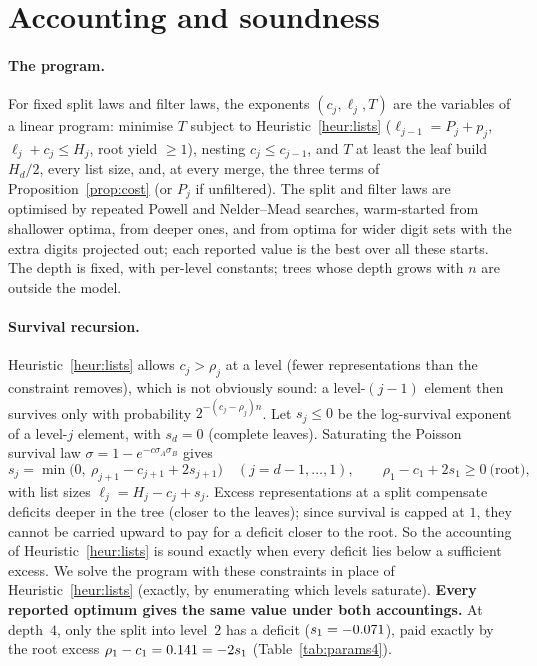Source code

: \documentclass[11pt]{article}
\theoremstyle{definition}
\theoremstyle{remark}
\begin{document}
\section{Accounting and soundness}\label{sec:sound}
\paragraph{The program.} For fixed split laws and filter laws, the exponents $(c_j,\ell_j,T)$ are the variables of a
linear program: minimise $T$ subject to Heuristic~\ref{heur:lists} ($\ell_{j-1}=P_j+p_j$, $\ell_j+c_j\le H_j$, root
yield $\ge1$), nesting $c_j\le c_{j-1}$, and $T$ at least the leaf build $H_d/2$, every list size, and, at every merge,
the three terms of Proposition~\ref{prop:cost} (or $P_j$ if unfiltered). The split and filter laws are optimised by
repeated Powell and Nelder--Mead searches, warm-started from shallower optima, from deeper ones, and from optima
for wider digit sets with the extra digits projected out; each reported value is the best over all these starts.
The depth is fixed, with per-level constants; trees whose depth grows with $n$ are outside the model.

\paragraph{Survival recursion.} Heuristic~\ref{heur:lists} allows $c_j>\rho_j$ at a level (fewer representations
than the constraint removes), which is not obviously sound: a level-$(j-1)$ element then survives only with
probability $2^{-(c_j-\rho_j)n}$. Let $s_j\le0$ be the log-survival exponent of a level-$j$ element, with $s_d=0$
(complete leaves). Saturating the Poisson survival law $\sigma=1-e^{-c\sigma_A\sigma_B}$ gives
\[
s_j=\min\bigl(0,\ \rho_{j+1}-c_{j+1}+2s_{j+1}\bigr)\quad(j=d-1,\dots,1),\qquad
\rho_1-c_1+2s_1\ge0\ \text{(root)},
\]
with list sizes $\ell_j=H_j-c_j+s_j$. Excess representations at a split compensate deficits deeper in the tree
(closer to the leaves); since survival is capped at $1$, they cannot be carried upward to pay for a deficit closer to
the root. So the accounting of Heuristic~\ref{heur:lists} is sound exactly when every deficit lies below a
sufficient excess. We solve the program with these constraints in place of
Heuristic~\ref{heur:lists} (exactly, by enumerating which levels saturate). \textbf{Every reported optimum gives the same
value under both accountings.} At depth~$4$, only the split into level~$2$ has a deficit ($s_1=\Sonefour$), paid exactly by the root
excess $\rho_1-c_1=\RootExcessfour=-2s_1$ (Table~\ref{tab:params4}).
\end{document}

==

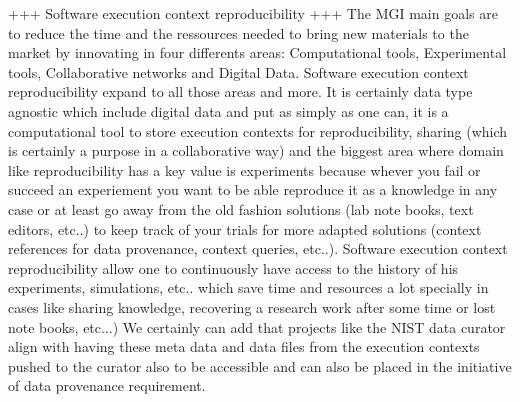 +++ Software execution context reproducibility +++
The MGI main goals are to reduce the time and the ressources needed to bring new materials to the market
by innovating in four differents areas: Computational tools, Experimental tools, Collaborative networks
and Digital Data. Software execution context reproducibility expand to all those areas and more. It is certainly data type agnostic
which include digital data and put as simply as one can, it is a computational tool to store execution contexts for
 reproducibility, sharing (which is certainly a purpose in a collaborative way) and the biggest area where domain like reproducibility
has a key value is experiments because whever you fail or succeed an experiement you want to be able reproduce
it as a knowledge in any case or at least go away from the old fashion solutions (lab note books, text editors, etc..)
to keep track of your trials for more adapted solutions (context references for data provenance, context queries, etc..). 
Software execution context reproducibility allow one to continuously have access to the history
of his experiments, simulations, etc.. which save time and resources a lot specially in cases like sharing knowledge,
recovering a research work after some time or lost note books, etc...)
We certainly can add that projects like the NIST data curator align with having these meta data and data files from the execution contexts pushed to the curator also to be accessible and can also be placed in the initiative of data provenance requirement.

> _INSTRUCTIONS FOR THE TASK_
Of the entries above, transcribe exactly those lines that fall between the line containing "variables of a" and the line containing "linear program: minimise", together with those two lines.

> _SOLUTION TO THE PROBLEM_
\paragraph{The program.} For fixed split laws and filter laws, the exponents $(c_j,\ell_j,T)$ are the variables of a
linear program: minimise $T$ subject to Heuristic~\ref{heur:lists} ($\ell_{j-1}=P_j+p_j$, $\ell_j+c_j\le H_j$, root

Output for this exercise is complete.